§ Action item:
Return each line below holding the string "original".

[Collected data]
· · · · · · ·
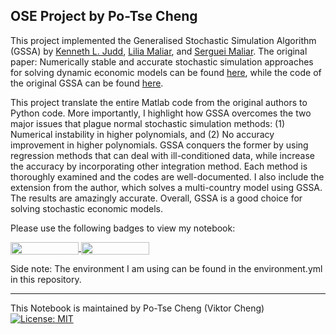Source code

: ## OSE Project by Po-Tse Cheng

This project implemented the Generalised Stochastic Simulation Algorithm (GSSA) by [Kenneth L. Judd](https://kenjudd.org/), [Lilia Maliar](https://lmaliar.ws.gc.cuny.edu/), and [Serguei Maliar](https://web.stanford.edu/~maliars/). The original paper: Numerically stable and accurate stochastic simulation approaches for solving dynamic economic models can be found [here](https://onlinelibrary.wiley.com/doi/pdf/10.3982/QE14), while the code of the original GSSA can be found [here](https://web.stanford.edu/~maliars/Files/LowerErrorBounds_ECMA_JMM_2016.zip).

This project translate the entire Matlab code from the original authors to Python code. More importantly, I highlight how GSSA overcomes the two major issues that plague normal stochastic simulation methods: (1) Numerical instability in higher polynomials, and (2) No accuracy improvement in higher polynomials. GSSA conquers the former by using regression methods that can deal with ill-conditioned data, while increase the accuracy by incorporating other integration method. Each method is thoroughly examined and the codes are well-documented. I also include the extension from the author, which solves a multi-country model using GSSA. The results are amazingly accurate. Overall, GSSA is a good choice for solving stochastic economic models.

Please use the following badges to view my notebook:

<a href="https://nbviewer.jupyter.org/github/PoTseCheng/Microeconometrics/blob/master/Final_project.ipynb"
   target="_parent">
   <img align="center"
  src="https://raw.githubusercontent.com/jupyter/design/master/logos/Badges/nbviewer_badge.png"
      width="109" height="20">
</a>
<a href="https://mybinder.org/v2/gh/HumanCapitalAnalysis/microeconometrics-course-project-PoTseCheng.git/master?filepath=Final_project.ipynb"
    target="_parent">
    <img align="center"
       src="https://mybinder.org/badge_logo.svg"
       width="109" height="20">
</a>

Side note: The environment I am using can be found in the environment.yml in this repository. 


---
This Notebook is maintained by Po-Tse Cheng (Viktor Cheng) 
[![License: MIT](https://img.shields.io/badge/License-MIT-blue.svg)](https://github.com/HumanCapitalAnalysis/template-course-project/blob/master/LICENSE)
· · · · · · ·
§ Exercise response:
This project implemented the Generalised Stochastic Simulation Algorithm (GSSA) by [Kenneth L. Judd](https://kenjudd.org/), [Lilia Maliar](https://lmaliar.ws.gc.cuny.edu/), and [Serguei Maliar](https://web.stanford.edu/~maliars/). The original paper: Numerically stable and accurate stochastic simulation approaches for solving dynamic economic models can be found [here](https://onlinelibrary.wiley.com/doi/pdf/10.3982/QE14), while the code of the original GSSA can be found [here](https://web.stanford.edu/~maliars/Files/LowerErrorBounds_ECMA_JMM_2016.zip).
This project translate the entire Matlab code from the original authors to Python code. More importantly, I highlight how GSSA overcomes the two major issues that plague normal stochastic simulation methods: (1) Numerical instability in higher polynomials, and (2) No accuracy improvement in higher polynomials. GSSA conquers the former by using regression methods that can deal with ill-conditioned data, while increase the accuracy by incorporating other integration method. Each method is thoroughly examined and the codes are well-documented. I also include the extension from the author, which solves a multi-country model using GSSA. The results are amazingly accurate. Overall, GSSA is a good choice for solving stochastic economic models.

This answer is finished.